Original New York cheesecake



¿Alguno de vosotros recuerda la serie "Las chicas de oro"? En todos los episodios sus protagonistas acababan comiendo tarta sentadas en la mesa de la cocina y daba igual la cantidad de tramas enrevesadas y rocambolescas hubiesen vivido a lo largo del día, ya de noche y en pijama todo se arreglaba en torno a alguna delicia que siempre tenían a mano en el frigorífico.
Así que en lo que a mi respecta y haciendo esa filosofía propia, no hay problema cotidiano que no pueda ser solucionado con una porción de tarta (en mi caso de queso), o al menos así me gusta pensarlo.

Llevan siendo muchos los años que soy fan de la New York cheesecake y aún así jamás me había dado por intentar llevar a cabo esta receta.
Entre nosotros, nunca se me había dado demasiado bien la cocina; el motivo era tan sencillo como que no me gustaba cocinar y cuando no le pones amor a lo que haces rara vez el resultado es bueno.
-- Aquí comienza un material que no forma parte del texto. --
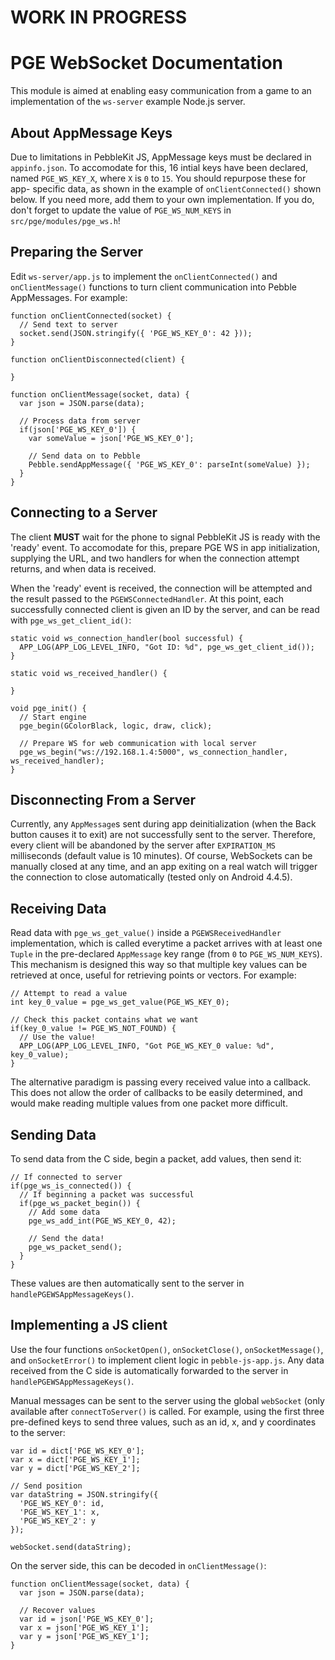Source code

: # WORK IN PROGRESS

# PGE WebSocket Documentation

This module is aimed at enabling easy communication from a game to an
implementation of the `ws-server` example Node.js server.


## About AppMessage Keys

Due to limitations in PebbleKit JS, AppMessage keys must be declared in
`appinfo.json`. To accomodate for this, 16 intial keys have been declared, named
`PGE_WS_KEY_X`, where `X` is `0` to `15`. You should repurpose these for app-
specific data, as shown in the example of `onClientConnected()` shown below. If
you need more, add them to your own implementation. If you do, don't forget to
update the value of `PGE_WS_NUM_KEYS` in `src/pge/modules/pge_ws.h`!


## Preparing the Server

Edit `ws-server/app.js` to implement the `onClientConnected()` and
`onClientMessage()` functions to turn client communication into Pebble
AppMessages. For example:

```
function onClientConnected(socket) {
  // Send text to server
  socket.send(JSON.stringify({ 'PGE_WS_KEY_0': 42 }));
}

function onClientDisconnected(client) {

}

function onClientMessage(socket, data) {
  var json = JSON.parse(data);

  // Process data from server
  if(json['PGE_WS_KEY_0']) {
    var someValue = json['PGE_WS_KEY_0'];

    // Send data on to Pebble
    Pebble.sendAppMessage({ 'PGE_WS_KEY_0': parseInt(someValue) });
  }
}
```


## Connecting to a Server

The client **MUST** wait for the phone to signal PebbleKit JS is ready with the
'ready' event. To accomodate for this, prepare PGE WS in app initialization,
supplying the URL, and two handlers for when the connection attempt returns, and
when data is received. 

When the 'ready' event is received, the connection will be attempted and the
result passed to the `PGEWSConnectedHandler`. At this point, each successfully
connected client is given an ID by the server, and can be read with
`pge_ws_get_client_id()`:

```
static void ws_connection_handler(bool successful) {
  APP_LOG(APP_LOG_LEVEL_INFO, "Got ID: %d", pge_ws_get_client_id());
}

static void ws_received_handler() {
  
}

void pge_init() {
  // Start engine
  pge_begin(GColorBlack, logic, draw, click);

  // Prepare WS for web communication with local server
  pge_ws_begin("ws://192.168.1.4:5000", ws_connection_handler, ws_received_handler);
}
```


## Disconnecting From a Server

Currently, any `AppMessage`s sent during app deinitialization (when the Back
button causes it to exit) are not successfully sent to the server. Therefore,
every client will be abandoned by the server after `EXPIRATION_MS` milliseconds
(default value is 10 minutes). Of course, WebSockets can be manually closed at
any time, and an app exiting on a real watch will trigger the connection to
close automatically (tested only on Android 4.4.5).


## Receiving Data

Read data with `pge_ws_get_value()` inside a `PGEWSReceivedHandler`
implementation, which is called everytime a packet arrives with at least one
`Tuple` in the pre-declared `AppMessage` key range (from `0` to
`PGE_WS_NUM_KEYS`). This mechanism is designed this way so that multiple key
values can be retrieved at once, useful for retrieving points or vectors. For
example:

```
// Attempt to read a value
int key_0_value = pge_ws_get_value(PGE_WS_KEY_0);

// Check this packet contains what we want
if(key_0_value != PGE_WS_NOT_FOUND) {
  // Use the value!
  APP_LOG(APP_LOG_LEVEL_INFO, "Got PGE_WS_KEY_0 value: %d", key_0_value);
}
```

The alternative paradigm is passing every received value into a callback. This
does not allow the order of callbacks to be easily determined, and would make
reading multiple values from one packet more difficult.


## Sending Data

To send data from the C side, begin a packet, add values, then send it:

```
// If connected to server
if(pge_ws_is_connected()) {
  // If beginning a packet was successful
  if(pge_ws_packet_begin()) {
    // Add some data
    pge_ws_add_int(PGE_WS_KEY_0, 42);

    // Send the data!
    pge_ws_packet_send();
  }
}
```

These values are then automatically sent to the server in
`handlePGEWSAppMessageKeys()`.


## Implementing a JS client

Use the four functions `onSocketOpen()`, `onSocketClose()`, `onSocketMessage()`,
and `onSocketError()` to implement client logic in `pebble-js-app.js`. Any data
received from the C side is automatically forwarded to the server in
`handlePGEWSAppMessageKeys()`.

Manual messages can be sent to the server using the global `webSocket` (only
available after `connectToServer()` is called. For example, using the first
three pre-defined keys to send three values, such as an id, x, and y coordinates
to the server:

```
var id = dict['PGE_WS_KEY_0'];
var x = dict['PGE_WS_KEY_1'];
var y = dict['PGE_WS_KEY_2'];

// Send position
var dataString = JSON.stringify({
  'PGE_WS_KEY_0': id,
  'PGE_WS_KEY_1': x,
  'PGE_WS_KEY_2': y
});

webSocket.send(dataString);
```

On the server side, this can be decoded in `onClientMessage()`:

```
function onClientMessage(socket, data) {
  var json = JSON.parse(data);

  // Recover values
  var id = json['PGE_WS_KEY_0'];
  var x = json['PGE_WS_KEY_1'];
  var y = json['PGE_WS_KEY_1'];
}
```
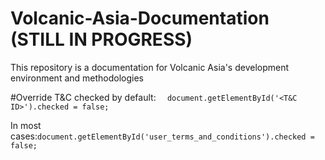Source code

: # Volcanic-Asia-Documentation (STILL IN PROGRESS)
This repository is a documentation for Volcanic Asia's development environment and methodologies

#Override T&C checked by default:
```  document.getElementById('<T&C ID>').checked = false;``` 

In most cases:``` document.getElementById('user_terms_and_conditions').checked = false; ```

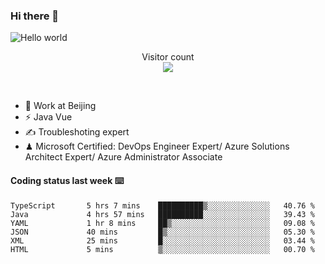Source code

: ### Hi there 👋

<img src="https://raw.githubusercontent.com/sagar-viradiya/sagar-viradiya/master/resources/banner.png" alt="Hello world">
<p align="center"> 
  Visitor count<br/>
  <img src="https://profile-counter.glitch.me/youszoe/count.svg" />
</p>
<br/>

- 🍻 Work at Beijing 
- ⚡ Java Vue
- ✍️ Troubleshoting expert
- ♟  Microsoft Certified: DevOps Engineer Expert/ Azure Solutions Architect Expert/ Azure Administrator Associate

#### Coding status last week ⌨️

<!--START_SECTION:waka-->

```text
TypeScript       5 hrs 7 mins    ██████████▒░░░░░░░░░░░░░░   40.76 %
Java             4 hrs 57 mins   ██████████░░░░░░░░░░░░░░░   39.43 %
YAML             1 hr 8 mins     ██▒░░░░░░░░░░░░░░░░░░░░░░   09.08 %
JSON             40 mins         █▒░░░░░░░░░░░░░░░░░░░░░░░   05.30 %
XML              25 mins         █░░░░░░░░░░░░░░░░░░░░░░░░   03.44 %
HTML             5 mins          ▒░░░░░░░░░░░░░░░░░░░░░░░░   00.70 %
```

<!--END_SECTION:waka-->

<br/>
<center><img src="http://ghchart.rshah.org/409ba5/yousazoe" alt="" /></center>



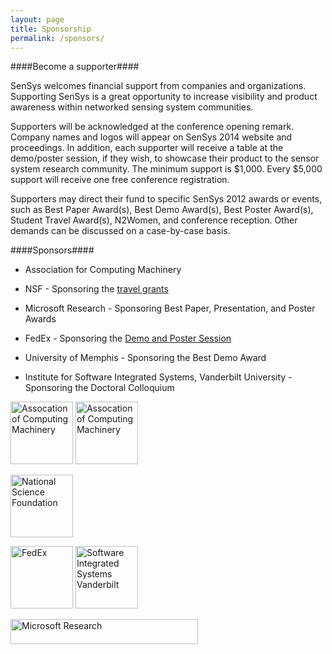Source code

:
 ```yaml
---
layout: page
title: Sponsorship
permalink: /sponsors/
---
```


####Become a supporter####

SenSys welcomes financial support from companies and organizations. Supporting
SenSys is a great opportunity to increase visibility and product awareness
within networked sensing system communities.

Supporters will be acknowledged at the conference opening remark. Company names
and logos will appear on SenSys 2014 website and proceedings. In addition, each
supporter will receive a table at the demo/poster session, if they wish, to
showcase their product to the sensor system research community. The minimum
support is $1,000. Every $5,000 support will receive one free conference
registration.

Supporters may direct their fund to specific SenSys 2012 awards or events, such
as Best Paper Award(s), Best Demo Award(s), Best Poster Award(s), Student Travel
Award(s), N2Women, and conference reception. Other demands can be discussed on a
case-by-case basis.

####Sponsors####

- Association for Computing Machinery

- NSF - Sponsoring the [travel grants](/2014//registration/#travelgrant)

- Microsoft Research - Sponsoring Best Paper, Presentation, and Poster Awards

- FedEx - Sponsoring the [Demo and Poster Session](/2014/demos)

- University of Memphis - Sponsoring the Best Demo Award

- Institute for Software Integrated Systems, Vanderbilt University - Sponsoring the Doctoral Colloquium

<a href="http://www.acm.org"><img height="100px" src="{{site.baseurl}}/resources/images/acm.png" alt="Assocation of Computing Machinery"/></a>
<a href="http://www.acm.org"><img height="100px" src="{{site.baseurl}}/resources/images/acm-sig-logo.png" alt="Assocation of Computing Machinery"/></a>

<a href="http://www.nsf.org"><img height="100px" src="{{site.baseurl}}/resources/images/nsf.jpg" alt="National Science Foundation"/></a>


<a href="http://www.fedex.com"><img height="100px" src="{{site.baseurl}}/resources/images/fedex.jpg" alt="FedEx"/></a>
<a href="http://www.isis.vanderbilt.edu"><img height="100px" src="{{site.baseurl}}/resources/images/IsisLogo.jpg" alt="Software Integrated Systems Vanderbilt"/></a>

<a href="http://research.microsoft.com/"><img height="40px" width="300px" src="{{site.baseurl}}/resources/images/MSRlogo.png" alt="Microsoft Research"/></a>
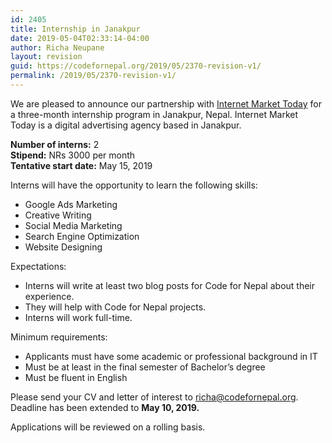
 ```yaml
---
id: 2405
title: Internship in Janakpur
date: 2019-05-04T02:33:14-04:00
author: Richa Neupane
layout: revision
guid: https://codefornepal.org/2019/05/2370-revision-v1/
permalink: /2019/05/2370-revision-v1/
---
```

We are pleased to announce our partnership with [Internet Market Today](http://www.internetmarkettoday.com) for a three-month internship program in Janakpur, Nepal. Internet Market Today is a digital advertising agency based in Janakpur.

**Number of interns:** 2  
**Stipend:** NRs 3000 per month  
**Tentative start date:** May 15, 2019

Interns will have the opportunity to learn the following skills:

  * Google Ads Marketing
  * Creative Writing
  * Social Media Marketing
  * Search Engine Optimization
  * Website Designing

Expectations:

  * Interns will write at least two blog posts for Code for Nepal about their experience.
  * They will help with Code for Nepal projects.
  * Interns will work full-time.

Minimum requirements:

  * Applicants must have some academic or professional background in IT
  * Must be at least in the final semester of Bachelor’s degree
  * Must be fluent in English

Please send your CV and letter of interest to richa@codefornepal.org. Deadline has been extended to **May 10, 2019.**

Applications will be reviewed on a rolling basis.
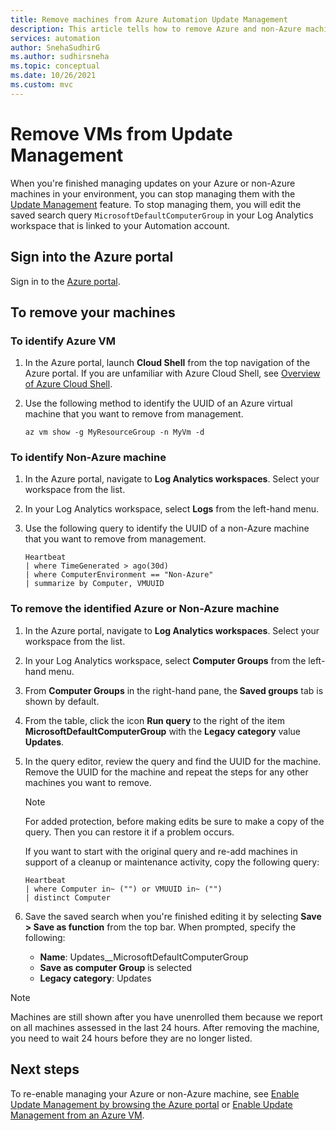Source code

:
 ```yaml
---
title: Remove machines from Azure Automation Update Management
description: This article tells how to remove Azure and non-Azure machines managed with Update Management.
services: automation
author: SnehaSudhirG
ms.author: sudhirsneha
ms.topic: conceptual
ms.date: 10/26/2021
ms.custom: mvc
---
```

# Remove VMs from Update Management

When you're finished managing updates on your Azure or non-Azure machines in your environment, you can stop managing them with the [Update Management](overview.md) feature. To stop managing them, you will edit the saved search query `MicrosoftDefaultComputerGroup` in your Log Analytics workspace that is linked to your Automation account.

## Sign into the Azure portal

Sign in to the [Azure portal](https://portal.azure.com).

## To remove your machines

### To identify Azure VM

1. In the Azure portal, launch **Cloud Shell** from the top navigation of the Azure portal. If you are unfamiliar with Azure Cloud Shell, see [Overview of Azure Cloud Shell](../../cloud-shell/overview.md).

2. Use the following method to identify the UUID of an Azure virtual machine that you want to remove from management.

   ```azurecli
   az vm show -g MyResourceGroup -n MyVm -d
   ```

### To identify Non-Azure machine

1. In the Azure portal, navigate to **Log Analytics workspaces**. Select your workspace from the list.

2. In your Log Analytics workspace, select **Logs** from the left-hand menu.

3. Use the following query to identify the UUID of a non-Azure machine that you want to remove from management.

   ```kusto
   Heartbeat
   | where TimeGenerated > ago(30d)
   | where ComputerEnvironment == "Non-Azure"
   | summarize by Computer, VMUUID
   ```

### To remove the identified Azure or Non-Azure machine

1. In the Azure portal, navigate to **Log Analytics workspaces**. Select your workspace from the list.

2. In your Log Analytics workspace, select **Computer Groups** from the left-hand menu.

3. From **Computer Groups** in the right-hand pane, the **Saved groups** tab is shown by default.

4. From the table, click the icon **Run query** to the right of the item **MicrosoftDefaultComputerGroup** with the **Legacy category** value **Updates**.

5. In the query editor, review the query and find the UUID for the machine. Remove the UUID for the machine and repeat the steps for any other machines you want to remove.

   > [!NOTE]
   > For added protection, before making edits be sure to make a copy of the query. Then you can restore it if a problem occurs.

   If you want to start with the original query and re-add machines in support of a cleanup or maintenance activity, copy the following query:

   ```kusto
   Heartbeat
   | where Computer in~ ("") or VMUUID in~ ("")
   | distinct Computer
   ```

6. Save the saved search when you're finished editing it by selecting **Save > Save as function** from the top bar. When prompted, specify the following:

    * **Name**: Updates__MicrosoftDefaultComputerGroup
    * **Save as computer Group** is selected
    * **Legacy category**: Updates

> [!NOTE]
> Machines are still shown after you have unenrolled them because we report on all machines assessed in the last 24 hours. After removing the machine, you need to wait 24 hours before they are no longer listed.

## Next steps

To re-enable managing your Azure or non-Azure machine, see [Enable Update Management by browsing the Azure portal](enable-from-portal.md) or [Enable Update Management from an Azure VM](enable-from-vm.md).
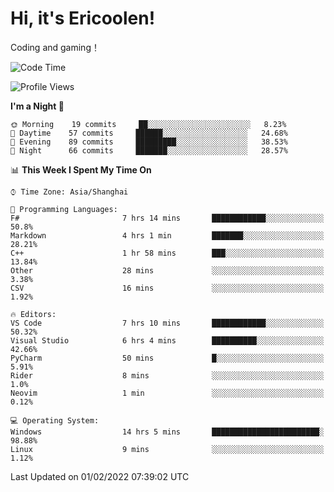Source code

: # Hi, it's Ericoolen!
Coding and gaming！

<!--START_SECTION:waka-->
![Code Time](http://img.shields.io/badge/Code%20Time-166%20hrs%2023%20mins-blue)

![Profile Views](http://img.shields.io/badge/Profile%20Views-0-blue)

**I'm a Night 🦉** 

```text
🌞 Morning    19 commits     ██░░░░░░░░░░░░░░░░░░░░░░░   8.23% 
🌆 Daytime    57 commits     ██████░░░░░░░░░░░░░░░░░░░   24.68% 
🌃 Evening    89 commits     █████████░░░░░░░░░░░░░░░░   38.53% 
🌙 Night      66 commits     ███████░░░░░░░░░░░░░░░░░░   28.57%

```


📊 **This Week I Spent My Time On** 

```text
⌚︎ Time Zone: Asia/Shanghai

💬 Programming Languages: 
F#                       7 hrs 14 mins       ████████████░░░░░░░░░░░░░   50.8% 
Markdown                 4 hrs 1 min         ███████░░░░░░░░░░░░░░░░░░   28.21% 
C++                      1 hr 58 mins        ███░░░░░░░░░░░░░░░░░░░░░░   13.84% 
Other                    28 mins             ░░░░░░░░░░░░░░░░░░░░░░░░░   3.38% 
CSV                      16 mins             ░░░░░░░░░░░░░░░░░░░░░░░░░   1.92%

🔥 Editors: 
VS Code                  7 hrs 10 mins       ████████████░░░░░░░░░░░░░   50.32% 
Visual Studio            6 hrs 4 mins        ██████████░░░░░░░░░░░░░░░   42.66% 
PyCharm                  50 mins             █░░░░░░░░░░░░░░░░░░░░░░░░   5.91% 
Rider                    8 mins              ░░░░░░░░░░░░░░░░░░░░░░░░░   1.0% 
Neovim                   1 min               ░░░░░░░░░░░░░░░░░░░░░░░░░   0.12%

💻 Operating System: 
Windows                  14 hrs 5 mins       ████████████████████████░   98.88% 
Linux                    9 mins              ░░░░░░░░░░░░░░░░░░░░░░░░░   1.12%

```


 Last Updated on 01/02/2022 07:39:02 UTC
<!--END_SECTION:waka-->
De repente un buen día eso cambió. Convivir con una persona que ha aportado no solo más luz a mis días, sino también a mi hogar ha hecho que mi interés por muchas cosas que nunca intenté de repente despertase. Cocinar es una de ellas y hacerlo en familia cada día me está aportando más de lo que nunca imaginé.
A veces una solo necesita las palabras de ánimo acertadas procedentes de la persona correcta para atreverse a hacer lo que hasta ese momento nunca nos había llamado la atención. ¿Como no me iba a atrever entonces con la receta original de mi tarta favorita en todo el mundo ahora que los planetas se habían alineado a mi favor? 
¡El resultado ha sido infinitamente mejor de lo que esperaba! Sobre todo para ser la primera tarta que hago en mi vida y que probablemente no será la última.
Los ingredientes son fáciles de conseguir, 1 paquete de galletas, una pizquita de canela, nuez moscada y mantequilla fundida para la base. 250 gr. de azúcar, 3 huevos, 1 cucharada de harina, 350 gr. de queso crema, 200 gr. de nata liquida y una cucharadita de extracto de vainilla para la tarta. Batir muy bien y verter sobre la base de galletas previamente puesta en la tartera. Meter al horno entre 45/50 minutos. La elaboración no tiene ningún misterio, eso sí, tras sacarla del horno dejadla enfriar a temperatura ambiente y después meterla en el frigorífico hasta el día siguiente.  Ah! la mermelada ponedla justo antes de servirla, no antes. Nosotros hemos decidido acompañarla con batido casero de vainilla y leche de almendras y del cual en futuros posts también daré la receta. 
La textura y el sabor de la New York cheesecake son de lo más suaves y sin dudarlo os la recomiendo y animo a que si tenéis un hueco y os apetece, la hagáis.